INFORMATION NOT REQUIRED IN PROSPECTUS

 

Item 14. Other Expenses of Issuance and Distribution.

The following table sets forth the estimated costs and expenses payable by Pinnacle Financial in connection with the registration of the securities being registered under this Registration Statement. All amounts shown are estimates except the SEC registration fee:

 

Securities and Exchange Commission Fee

   $ 27,280   

Legal Fees and Expenses

   $ 25,000   

Accounting Fees and Expenses

   $ 5,500   

Printing Fees

   $ 5,000   

Miscellaneous

   $ 2,500   
  

 

 

 

Total

   $ 65,280   

 

Item 15. Indemnification of Directors and Officers.

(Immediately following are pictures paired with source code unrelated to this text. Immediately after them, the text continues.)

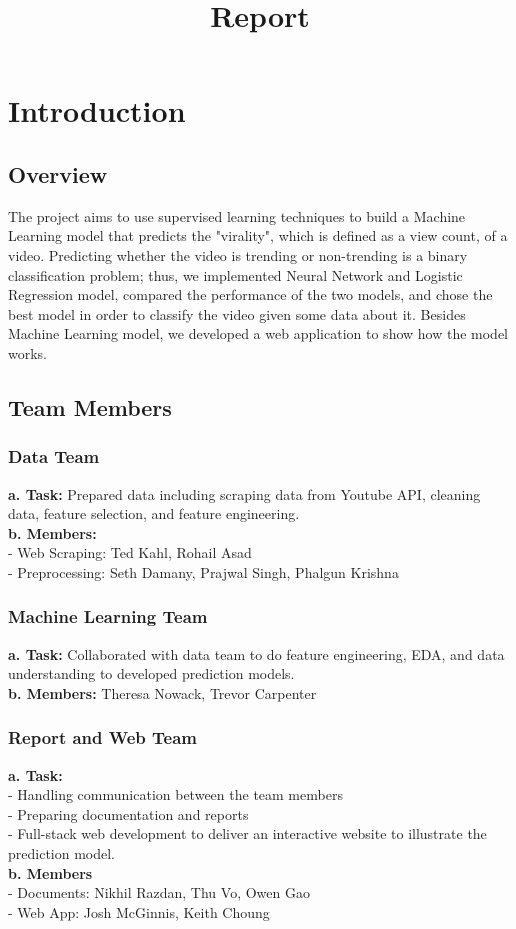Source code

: \documentclass{article}
\title{Report}
\begin{document}
\maketitle

\section{Introduction}
\subsection{Overview}
The project aims to use supervised learning techniques to build a Machine Learning model that predicts the "virality", which is defined as a view count, of a video. Predicting whether the video is trending or non-trending is a binary classification problem; thus, we implemented Neural Network and Logistic Regression model, compared the performance of the two models, and chose the best model in order to classify the video given some data about it. Besides Machine Learning model, we developed a web application to show how the model works. 
\subsection{Team Members}
\subsubsection{Data Team}
\textbf{a. Task: }
Prepared data including scraping data from Youtube API, cleaning data, feature selection, and feature engineering.\\
\textbf{b. Members:}\\
- Web Scraping: Ted Kahl, Rohail Asad\\
- Preprocessing: Seth Damany, Prajwal Singh, Phalgun Krishna
\subsubsection{Machine Learning Team}
\textbf{a. Task: }
Collaborated with data team to do feature engineering, EDA, and data understanding to developed prediction models.\\
\textbf{b. Members:} Theresa Nowack, Trevor Carpenter\\
\subsubsection{Report and Web Team}
\textbf{a. Task: }\\
- Handling communication between the team members\\
- Preparing documentation and reports\\
- Full-stack web development to deliver an interactive website to illustrate the prediction model.\\
\textbf{b. Members}\\
- Documents: Nikhil Razdan, Thu Vo, Owen Gao\\
- Web App: Josh McGinnis, Keith Choung
\end{document}
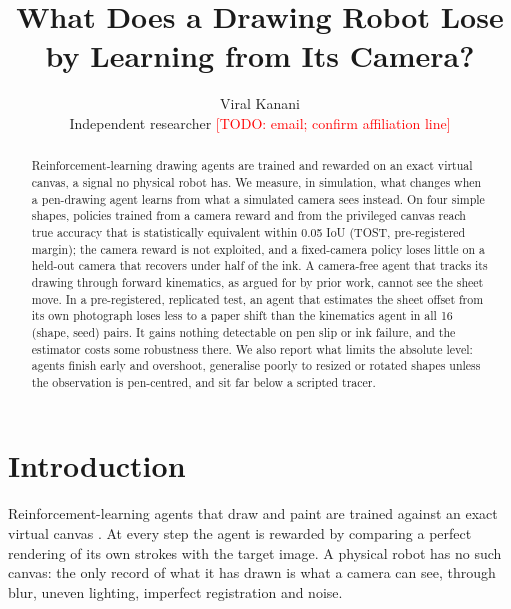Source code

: \documentclass[conference]{IEEEtran}
\newcommand{\TODO}[1]{\textcolor{red}{[TODO: #1]}}
\begin{document}
\title{What Does a Drawing Robot Lose by Learning from Its Camera?}
\author{Viral Kanani\\Independent researcher \TODO{email; confirm affiliation line}}
\maketitle

\begin{abstract}
Reinforcement-learning drawing agents are trained and rewarded on an exact virtual canvas,
a signal no physical robot has. We measure, in simulation, what changes when a pen-drawing
agent learns from what a simulated camera sees instead. On four simple shapes, policies
trained from a camera reward and from the privileged canvas reach true accuracy that is
statistically equivalent within 0.05 IoU (TOST, pre-registered margin); %
the camera reward is not exploited, and a fixed-camera policy loses little on a held-out
camera that recovers under half of the ink. A camera-free agent that tracks its drawing
through forward kinematics, as argued for by prior work, cannot see the sheet move. In a
pre-registered, replicated test, an agent that estimates the sheet offset from its own
photograph loses less to a paper shift than the kinematics agent in all 16 (shape, seed)
pairs. %
It gains nothing detectable on pen slip or ink failure, and the estimator costs some
robustness there. We also report what limits the absolute level: agents finish early and
overshoot, generalise poorly to resized or rotated shapes unless the observation is
pen-centred, and sit far below a scripted tracer.
\end{abstract}

\section{Introduction}
Reinforcement-learning agents that draw and paint are trained against an exact virtual
canvas \cite{D02,D05,D06,D07,D01}. At every step the agent is rewarded by comparing a
perfect rendering of its own strokes with the target image. A physical robot has no such
canvas: the only record of what it has drawn is what a camera can see, through blur,
uneven lighting, imperfect registration and noise.
\end{document}
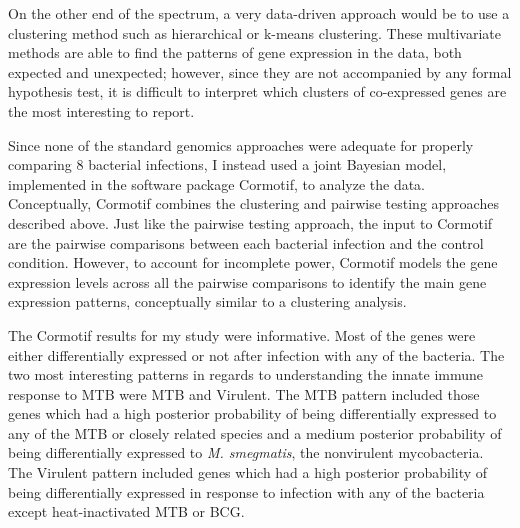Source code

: On the other end of the spectrum, a very data-driven approach would be to use a
clustering method such as hierarchical or k-means clustering. These multivariate
methods are able to find the patterns of gene expression in the data, both
expected and unexpected; however, since they are not accompanied by any formal
hypothesis test, it is difficult to interpret which clusters of co-expressed
genes are the most interesting to report.

Since none of the standard genomics approaches were adequate for properly
comparing 8 bacterial infections, I instead used a joint Bayesian model,
implemented in the software package Cormotif, to analyze the data. Conceptually,
Cormotif combines the clustering and pairwise testing approaches described
above. Just like the pairwise testing approach, the input to Cormotif are the
pairwise comparisons between each bacterial infection and the control
condition. However, to account for incomplete power, Cormotif models the gene
expression levels across all the pairwise comparisons to identify the main gene
expression patterns, conceptually similar to a clustering analysis.

The Cormotif results for my study were informative. Most of the genes were
either differentially expressed or not after infection with any of the
bacteria. The two most interesting patterns in regards to understanding the
innate immune response to MTB were MTB and Virulent.  The MTB pattern included
those genes which had a high posterior probability of being differentially
expressed to any of the MTB or closely related species and a medium posterior
probability of being differentially expressed to \emph{M. smegmatis}, the
nonvirulent mycobacteria. The Virulent pattern included genes which had a high
posterior probability of being differentially expressed in response to infection
with any of the bacteria except heat-inactivated MTB or BCG.

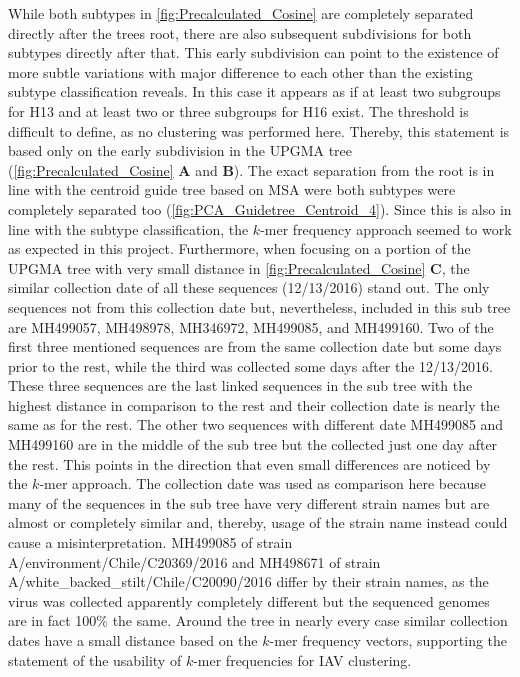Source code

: While both subtypes in \autoref{fig:Precalculated_Cosine} are completely separated directly after the trees root, there are also subsequent subdivisions for both subtypes directly after that. This early subdivision can point to the existence of more subtle variations with major difference to each other than the existing subtype classification reveals. In this case it appears as if at least two subgroups for H13 and at least two or three subgroups for H16 exist. The threshold is difficult to define, as no clustering was performed here. Thereby, this statement is based only on the early subdivision in the \gls{UPGMA} tree (\autoref{fig:Precalculated_Cosine} \textbf{\textsf{A}} and \textbf{\textsf{B}}). The exact separation from the root is in line with the centroid guide tree based on \gls{MSA} were both subtypes were completely separated too (\autoref{fig:PCA_Guidetree_Centroid_4}). Since this is also in line with the subtype classification, the $k$-mer frequency approach seemed to work as expected in this project. Furthermore, when focusing on a portion of the \gls{UPGMA} tree with very small distance in \autoref{fig:Precalculated_Cosine} \textbf{\textsf{C}}, the similar collection date of all these sequences (12/13/2016) stand out. The only sequences not from this collection date but, nevertheless, included in this sub tree are MH499057, MH498978, MH346972, MH499085, and MH499160. Two of the first three mentioned sequences are from the same collection date but some days prior to the rest, while the third was collected some days after the 12/13/2016. These three sequences are the last linked sequences in the sub tree with the highest distance in comparison to the rest and their collection date is nearly the same as for the rest. The other two sequences with different date MH499085 and MH499160 are in the middle of the sub tree but the collected just one day after the rest. This points in the direction that even small differences are noticed by the $k$-mer approach. The collection date was used as comparison here because many of the sequences in the sub tree have very different strain names but are almost or completely similar and, thereby, usage of the strain name instead could cause a misinterpretation. MH499085 of strain A/environment/Chile/C20369/2016 and MH498671 of strain A/white\_backed\_stilt/Chile/C20090/2016 differ by their strain names, as the virus was collected apparently completely different but the sequenced genomes are in fact 100\% the same. Around the tree in nearly every case similar collection dates have a small distance based on the $k$-mer frequency vectors, supporting the statement of the usability of $k$-mer frequencies for \gls{IAV} clustering. %

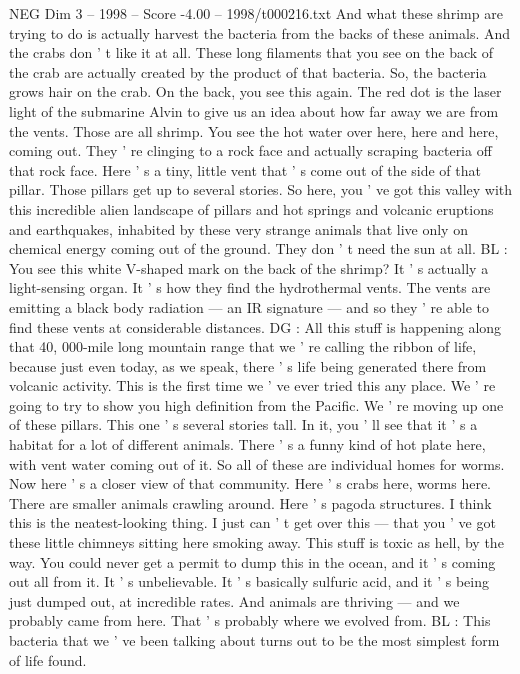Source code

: \begin{textsample}{NEG Dim 3 – 1998 – Score -4.00 – 1998/t000216.txt}
And what these shrimp are trying to do is actually harvest the bacteria from the backs of these animals.
And the crabs don ' t like it at all.
These long filaments that you see on the back of the crab are actually created by the product of that bacteria.
So, the bacteria grows hair on the crab.
On the back, you see this again.
The red dot is the laser light of the submarine Alvin to give us an idea about how far away we are from the vents.
Those are all shrimp.
You see the hot water over here, here and here, coming out.
They ' re clinging to a rock face and actually scraping bacteria off that rock face.
Here ' s a tiny, little vent that ' s come out of the side of that pillar.
Those pillars get up to several stories.
So here, you ' ve got this valley with this incredible alien landscape of pillars and hot springs and volcanic eruptions and earthquakes, inhabited by these very strange animals that live only on chemical energy coming out of the ground.
They don ' t need the sun at all.
BL : You see this white V-shaped mark on the back of the shrimp?
It ' s actually a light-sensing organ.
It ' s how they find the hydrothermal vents.
The vents are emitting a black body radiation — an IR signature — and so they ' re able to find these vents at considerable distances.
DG : All this stuff is happening along that 40, 000-mile long mountain range that we ' re calling the ribbon of life, because just even today, as we speak, there ' s life being generated there from volcanic activity.
This is the first time we ' ve ever tried this any place.
We ' re going to try to show you high definition from the Pacific.
We ' re moving up one of these pillars.
This one ' s several stories tall.
In it, you ' ll see that it ' s a habitat for a lot of different animals.
There ' s a funny kind of hot plate here, with vent water coming out of it.
So all of these are individual homes for worms.
Now here ' s a closer view of that community.
Here ' s crabs here, worms here.
There are smaller animals crawling around.
Here ' s pagoda structures.
I think this is the neatest-looking thing.
I just can ' t get over this — that you ' ve got these little chimneys sitting here smoking away.
This stuff is toxic as hell, by the way.
You could never get a permit to dump this in the ocean, and it ' s coming out all from it.
It ' s unbelievable.
It ' s basically sulfuric acid, and it ' s being just dumped out, at incredible rates.
And animals are thriving — and we probably came from here.
That ' s probably where we evolved from.
BL : This bacteria that we ' ve been talking about turns out to be the most simplest form of life found.

\end{textsample}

The TBCA provides that a corporation may indemnify any of its directors and officers against liability incurred in connection with a proceeding if: (a) such person acted in good faith; (b) in the case of conduct in an official capacity with the corporation, the person reasonably believed such conduct was in the corporation’s best interests; (c) in all other cases, the person reasonably believed that the person’s conduct was at least not opposed to the best interests of the corporation; and (d) in connection with any criminal proceeding, such person had no reasonable cause to believe the person’s conduct was unlawful. In actions brought by or in the right of the corporation, however, the TBCA provides that no indemnification may be made if the director or officer was adjudged to be liable to the corporation. The TBCA also provides that in connection with any proceeding charging improper personal benefit to an officer or director, no indemnification may be made if such officer or director is adjudged liable on the basis that such personal benefit was improperly received. In cases where the director or officer is wholly successful, on the merits or otherwise, in the defense of any proceeding instigated because of his or her status as a director or officer of a corporation, the TBCA mandates that the corporation indemnify the director or officer against reasonable expenses incurred in the proceeding. The TBCA provides that a court of competent jurisdiction, unless the corporation’s charter provides otherwise, upon application, may order that an officer or director be indemnified for reasonable expenses if, in consideration of all relevant circumstances, the court determines that such individual is fairly and reasonably entitled to indemnification, notwithstanding the fact that (a) such officer or director was adjudged liable to the corporation in a proceeding by or in the right of the corporation; (b) such officer or director was adjudged liable on the basis that personal benefit was improperly received by the officer or director; or (c) such officer or director breached the officer’s or director’s duty of care to the corporation.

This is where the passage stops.